* **Task requirements**
State how many lines of the data below hold the string "second", giving nothing but the number.

* **Input records**
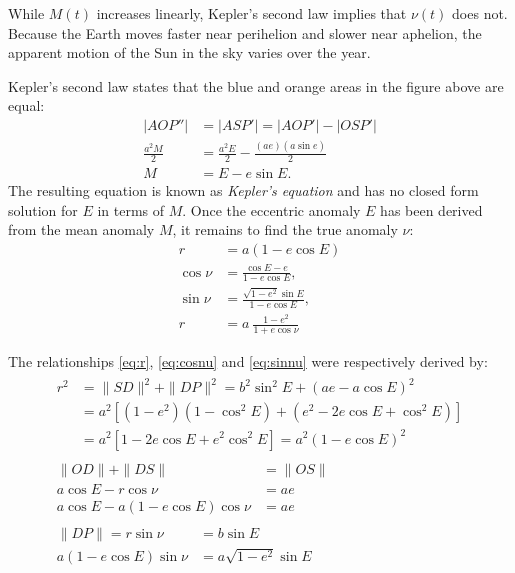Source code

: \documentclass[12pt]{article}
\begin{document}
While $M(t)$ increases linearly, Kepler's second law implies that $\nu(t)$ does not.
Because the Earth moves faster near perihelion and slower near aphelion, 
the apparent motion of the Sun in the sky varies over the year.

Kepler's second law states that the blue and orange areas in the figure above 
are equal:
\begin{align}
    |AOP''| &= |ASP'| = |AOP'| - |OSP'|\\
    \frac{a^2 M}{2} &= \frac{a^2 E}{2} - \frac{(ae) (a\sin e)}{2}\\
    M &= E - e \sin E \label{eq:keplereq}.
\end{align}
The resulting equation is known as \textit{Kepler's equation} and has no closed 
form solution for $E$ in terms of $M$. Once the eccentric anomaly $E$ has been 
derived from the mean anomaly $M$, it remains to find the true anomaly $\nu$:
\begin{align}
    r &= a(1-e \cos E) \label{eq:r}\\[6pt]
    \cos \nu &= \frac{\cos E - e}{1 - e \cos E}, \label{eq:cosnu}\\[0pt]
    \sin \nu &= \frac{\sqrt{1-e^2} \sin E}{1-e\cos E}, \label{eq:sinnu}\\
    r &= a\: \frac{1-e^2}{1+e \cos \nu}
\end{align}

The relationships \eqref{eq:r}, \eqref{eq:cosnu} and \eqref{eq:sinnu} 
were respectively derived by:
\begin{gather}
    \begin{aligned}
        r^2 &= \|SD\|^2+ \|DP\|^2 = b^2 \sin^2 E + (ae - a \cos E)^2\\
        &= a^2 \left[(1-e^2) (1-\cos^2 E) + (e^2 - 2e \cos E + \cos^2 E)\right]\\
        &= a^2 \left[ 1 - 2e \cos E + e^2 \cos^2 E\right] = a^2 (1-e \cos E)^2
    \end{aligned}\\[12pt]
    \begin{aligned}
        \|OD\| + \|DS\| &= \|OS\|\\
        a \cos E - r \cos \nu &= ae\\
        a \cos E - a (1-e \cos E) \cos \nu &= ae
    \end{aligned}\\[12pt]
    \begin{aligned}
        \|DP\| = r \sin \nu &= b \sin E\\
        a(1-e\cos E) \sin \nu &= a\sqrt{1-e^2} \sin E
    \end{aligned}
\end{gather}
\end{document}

---

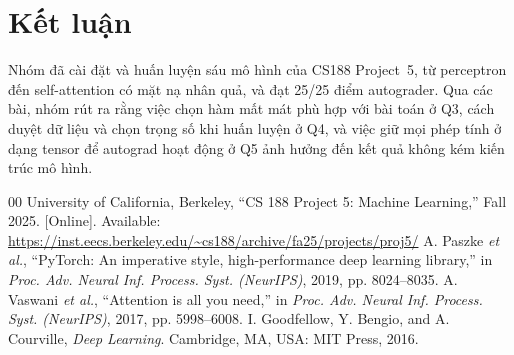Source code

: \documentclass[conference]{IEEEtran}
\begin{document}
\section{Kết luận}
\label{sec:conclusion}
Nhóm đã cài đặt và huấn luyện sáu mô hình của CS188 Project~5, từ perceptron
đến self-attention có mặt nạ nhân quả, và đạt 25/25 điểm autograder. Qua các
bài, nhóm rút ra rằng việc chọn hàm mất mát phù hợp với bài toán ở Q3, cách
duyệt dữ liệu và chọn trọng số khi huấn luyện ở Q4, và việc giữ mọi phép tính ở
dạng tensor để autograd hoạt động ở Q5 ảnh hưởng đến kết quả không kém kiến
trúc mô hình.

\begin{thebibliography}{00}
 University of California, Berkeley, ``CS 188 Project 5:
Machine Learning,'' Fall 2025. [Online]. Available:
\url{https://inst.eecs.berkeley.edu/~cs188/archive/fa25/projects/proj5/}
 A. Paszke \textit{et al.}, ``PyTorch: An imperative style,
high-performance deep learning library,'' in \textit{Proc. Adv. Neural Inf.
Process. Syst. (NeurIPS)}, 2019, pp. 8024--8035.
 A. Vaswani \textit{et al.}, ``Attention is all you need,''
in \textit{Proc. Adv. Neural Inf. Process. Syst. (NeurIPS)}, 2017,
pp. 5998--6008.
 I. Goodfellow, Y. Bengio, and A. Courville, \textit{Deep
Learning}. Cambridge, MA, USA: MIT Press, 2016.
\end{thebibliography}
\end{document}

* **Written reply**
2